There is clear evidence in the management literature that the implicit psychological contract is breached when knowledge workers perceive that others have broken promises, or failed to deliver on commitments, or have completely unrealistic work output expectations. Why then do so many senior managers, who are knowledge workers themselves and also have implicit psychological contracts, set unrealistic goals and tasks?
The knowledge productivity target offers some clues. I have introduced the knowledge productivity target previously so I won’t describe it in detail; however it is worth looking at the illustration again.

I think the problem arises because so much work today resides in the urgent dimension, or at least is perceived to reside in this part. So many of the tasks we get these days are perceived to be important, difficult and urgent. But why are they are urgent, and why are they difficult?
More often than not the urgency dimension makes an otherwise relatively easy task difficult. Our instant gratification and communication society imposes urgency, but so often this is not necessary, and quite often it is not the senior manager’s or other knowledge workers intent.
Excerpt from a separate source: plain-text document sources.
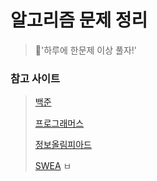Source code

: # 알고리즘 문제 정리 
> :muscle:'하루에 한문제 이상 풀자!'
### 참고 사이트
> [백준](https://www.acmicpc.net/)
> 
> [프로그래머스](https://programmers.co.kr/)
> 
> [정보올림피아드](http://www.jungol.co.kr/)
>
> [SWEA](https://swexpertacademy.com/) 
ㅂ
When I was in the Army we had a saying for unnecessary urgency; the saying was (is) “Hurry up and wait!” The saying was most often used when we had to be somewhere hours before the real time we had to be there. For example, a senior officer would say "Be at the airport at 10 o’clock", but by the time orders were issued to the private soldier, and everyone had added their fudge factor, the requirement was "Be at the airport at 4 o’clock", which was never the senior officer’s intent. I think we do a lot of “hurry up and wait” in our knowledge work, and I think it negatively colours our implicit psychological contract. It also degrades the quality of the outcome, and is so doing the satisfaction for all parties. This leads to the path of disillusionment, dissatisfaction, and disengagement, and a breach of the implicit psychological contract.
I’ve said it before – time matters to knowledge workers! Perhaps it matters more than we think?